Stored entries
——

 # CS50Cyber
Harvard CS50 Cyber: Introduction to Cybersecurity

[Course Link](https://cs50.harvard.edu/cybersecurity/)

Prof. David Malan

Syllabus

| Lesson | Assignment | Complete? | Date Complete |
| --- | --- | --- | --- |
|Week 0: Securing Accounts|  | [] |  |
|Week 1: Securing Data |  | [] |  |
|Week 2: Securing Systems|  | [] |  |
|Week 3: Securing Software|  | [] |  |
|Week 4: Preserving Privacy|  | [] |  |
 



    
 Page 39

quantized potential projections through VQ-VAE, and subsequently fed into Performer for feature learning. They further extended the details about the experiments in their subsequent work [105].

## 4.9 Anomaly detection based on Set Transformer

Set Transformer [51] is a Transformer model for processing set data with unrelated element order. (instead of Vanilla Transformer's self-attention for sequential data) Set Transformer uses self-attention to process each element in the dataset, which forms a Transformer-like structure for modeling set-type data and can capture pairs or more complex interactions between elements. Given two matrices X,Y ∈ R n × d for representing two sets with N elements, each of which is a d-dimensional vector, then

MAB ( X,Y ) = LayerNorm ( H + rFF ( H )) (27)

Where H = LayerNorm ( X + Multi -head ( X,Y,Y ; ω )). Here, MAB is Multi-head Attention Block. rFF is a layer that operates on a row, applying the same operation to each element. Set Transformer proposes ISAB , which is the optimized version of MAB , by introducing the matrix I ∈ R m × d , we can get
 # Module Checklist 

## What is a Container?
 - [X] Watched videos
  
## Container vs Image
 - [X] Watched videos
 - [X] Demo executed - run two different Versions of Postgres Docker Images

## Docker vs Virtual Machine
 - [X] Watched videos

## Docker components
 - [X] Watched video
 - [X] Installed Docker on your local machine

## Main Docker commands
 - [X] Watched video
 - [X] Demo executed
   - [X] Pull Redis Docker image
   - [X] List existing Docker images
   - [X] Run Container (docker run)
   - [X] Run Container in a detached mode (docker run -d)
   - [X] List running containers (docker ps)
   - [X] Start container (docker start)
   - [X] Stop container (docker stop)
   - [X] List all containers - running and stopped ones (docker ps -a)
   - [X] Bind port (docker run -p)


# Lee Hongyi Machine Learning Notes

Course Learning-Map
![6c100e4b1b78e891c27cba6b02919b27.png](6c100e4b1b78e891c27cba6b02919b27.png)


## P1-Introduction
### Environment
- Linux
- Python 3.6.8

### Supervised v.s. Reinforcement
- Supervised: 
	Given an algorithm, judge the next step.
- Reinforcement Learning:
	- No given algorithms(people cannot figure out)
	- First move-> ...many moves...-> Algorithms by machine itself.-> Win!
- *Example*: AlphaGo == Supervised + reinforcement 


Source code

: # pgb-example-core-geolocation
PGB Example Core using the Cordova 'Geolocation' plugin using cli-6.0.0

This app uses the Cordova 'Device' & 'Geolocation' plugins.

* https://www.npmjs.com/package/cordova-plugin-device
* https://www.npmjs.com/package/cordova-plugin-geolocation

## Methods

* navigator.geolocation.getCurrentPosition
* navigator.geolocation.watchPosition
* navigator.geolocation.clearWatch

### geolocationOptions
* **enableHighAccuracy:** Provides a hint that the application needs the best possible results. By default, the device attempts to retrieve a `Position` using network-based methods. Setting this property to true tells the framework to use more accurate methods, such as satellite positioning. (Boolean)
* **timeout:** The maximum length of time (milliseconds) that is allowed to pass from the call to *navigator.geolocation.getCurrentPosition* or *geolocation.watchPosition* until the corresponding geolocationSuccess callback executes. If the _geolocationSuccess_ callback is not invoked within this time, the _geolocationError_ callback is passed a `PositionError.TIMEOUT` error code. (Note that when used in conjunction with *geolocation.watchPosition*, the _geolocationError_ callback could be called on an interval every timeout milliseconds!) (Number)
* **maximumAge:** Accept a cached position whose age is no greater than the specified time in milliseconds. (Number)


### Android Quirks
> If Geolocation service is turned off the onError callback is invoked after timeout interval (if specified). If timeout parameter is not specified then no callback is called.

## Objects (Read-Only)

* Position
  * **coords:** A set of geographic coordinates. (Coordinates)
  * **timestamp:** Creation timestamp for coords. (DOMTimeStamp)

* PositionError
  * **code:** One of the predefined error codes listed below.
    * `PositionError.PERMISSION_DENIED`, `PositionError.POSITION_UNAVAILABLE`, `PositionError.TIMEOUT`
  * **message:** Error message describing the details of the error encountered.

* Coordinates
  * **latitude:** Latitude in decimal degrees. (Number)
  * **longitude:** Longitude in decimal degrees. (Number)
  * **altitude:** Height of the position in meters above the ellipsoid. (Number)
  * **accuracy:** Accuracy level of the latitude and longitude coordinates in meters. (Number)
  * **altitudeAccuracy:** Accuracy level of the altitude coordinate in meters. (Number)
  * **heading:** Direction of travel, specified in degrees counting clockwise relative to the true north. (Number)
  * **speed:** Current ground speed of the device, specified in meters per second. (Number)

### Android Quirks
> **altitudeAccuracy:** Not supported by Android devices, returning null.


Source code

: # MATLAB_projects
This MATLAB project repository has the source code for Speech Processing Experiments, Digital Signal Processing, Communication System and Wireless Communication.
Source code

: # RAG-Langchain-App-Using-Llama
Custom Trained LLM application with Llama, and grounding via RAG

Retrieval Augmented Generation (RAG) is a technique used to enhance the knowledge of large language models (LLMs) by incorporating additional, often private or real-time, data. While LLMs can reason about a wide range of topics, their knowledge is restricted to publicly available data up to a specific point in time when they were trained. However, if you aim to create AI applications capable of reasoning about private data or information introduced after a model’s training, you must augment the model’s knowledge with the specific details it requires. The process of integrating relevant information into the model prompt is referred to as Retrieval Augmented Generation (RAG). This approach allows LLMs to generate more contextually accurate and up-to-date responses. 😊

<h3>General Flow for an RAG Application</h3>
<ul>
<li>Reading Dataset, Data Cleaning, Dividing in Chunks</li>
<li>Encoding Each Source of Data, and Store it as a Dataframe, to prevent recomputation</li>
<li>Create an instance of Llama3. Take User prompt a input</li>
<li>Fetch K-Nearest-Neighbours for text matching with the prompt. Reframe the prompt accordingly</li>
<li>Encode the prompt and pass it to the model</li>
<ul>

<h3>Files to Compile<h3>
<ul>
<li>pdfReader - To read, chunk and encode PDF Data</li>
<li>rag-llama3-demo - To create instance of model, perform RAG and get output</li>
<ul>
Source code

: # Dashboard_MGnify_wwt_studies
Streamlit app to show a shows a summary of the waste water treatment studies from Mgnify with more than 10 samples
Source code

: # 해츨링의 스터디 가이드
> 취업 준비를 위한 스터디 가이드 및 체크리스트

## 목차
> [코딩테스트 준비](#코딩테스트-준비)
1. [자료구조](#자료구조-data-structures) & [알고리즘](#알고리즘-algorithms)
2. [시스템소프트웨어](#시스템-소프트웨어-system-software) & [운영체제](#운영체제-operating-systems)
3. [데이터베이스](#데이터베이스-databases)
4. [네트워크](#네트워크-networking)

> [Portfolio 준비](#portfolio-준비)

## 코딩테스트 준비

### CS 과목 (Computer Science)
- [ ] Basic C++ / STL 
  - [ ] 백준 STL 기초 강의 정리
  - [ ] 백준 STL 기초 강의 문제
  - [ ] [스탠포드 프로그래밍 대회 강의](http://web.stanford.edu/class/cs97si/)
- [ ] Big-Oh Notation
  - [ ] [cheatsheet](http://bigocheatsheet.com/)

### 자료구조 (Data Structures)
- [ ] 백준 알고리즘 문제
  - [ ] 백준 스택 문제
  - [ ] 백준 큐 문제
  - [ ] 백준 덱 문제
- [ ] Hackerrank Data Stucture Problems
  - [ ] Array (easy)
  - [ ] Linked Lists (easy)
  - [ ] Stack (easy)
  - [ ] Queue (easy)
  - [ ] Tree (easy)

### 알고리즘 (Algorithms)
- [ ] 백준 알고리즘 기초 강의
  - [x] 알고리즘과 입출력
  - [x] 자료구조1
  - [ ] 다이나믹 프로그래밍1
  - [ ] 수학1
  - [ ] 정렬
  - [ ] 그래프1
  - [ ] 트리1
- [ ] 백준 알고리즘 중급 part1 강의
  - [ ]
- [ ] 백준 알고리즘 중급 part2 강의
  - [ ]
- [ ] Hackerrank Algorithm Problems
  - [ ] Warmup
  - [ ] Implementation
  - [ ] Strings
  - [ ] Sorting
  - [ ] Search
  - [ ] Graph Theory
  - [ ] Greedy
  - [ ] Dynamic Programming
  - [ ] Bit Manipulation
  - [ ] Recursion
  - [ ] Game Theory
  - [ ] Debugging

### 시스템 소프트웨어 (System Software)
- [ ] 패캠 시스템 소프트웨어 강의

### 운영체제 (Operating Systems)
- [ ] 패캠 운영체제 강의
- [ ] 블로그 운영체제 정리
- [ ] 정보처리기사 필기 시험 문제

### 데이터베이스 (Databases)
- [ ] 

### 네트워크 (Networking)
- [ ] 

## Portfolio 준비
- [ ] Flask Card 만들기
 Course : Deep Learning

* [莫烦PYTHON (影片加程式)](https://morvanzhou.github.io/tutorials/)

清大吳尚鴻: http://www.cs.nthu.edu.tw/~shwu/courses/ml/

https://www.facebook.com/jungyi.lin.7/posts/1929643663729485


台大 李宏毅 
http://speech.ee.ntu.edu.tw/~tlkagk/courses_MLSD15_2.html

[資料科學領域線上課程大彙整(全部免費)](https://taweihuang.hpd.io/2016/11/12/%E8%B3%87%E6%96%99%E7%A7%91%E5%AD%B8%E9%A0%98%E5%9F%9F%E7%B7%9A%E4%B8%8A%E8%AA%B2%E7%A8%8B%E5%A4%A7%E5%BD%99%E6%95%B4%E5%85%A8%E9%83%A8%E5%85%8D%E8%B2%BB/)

——

## [Exercise objective]
From the data above, copy out every line with the string "Hackerrank" in it.

## [Result for this task]
- [ ] Hackerrank Data Stucture Problems
- [ ] Hackerrank Algorithm Problems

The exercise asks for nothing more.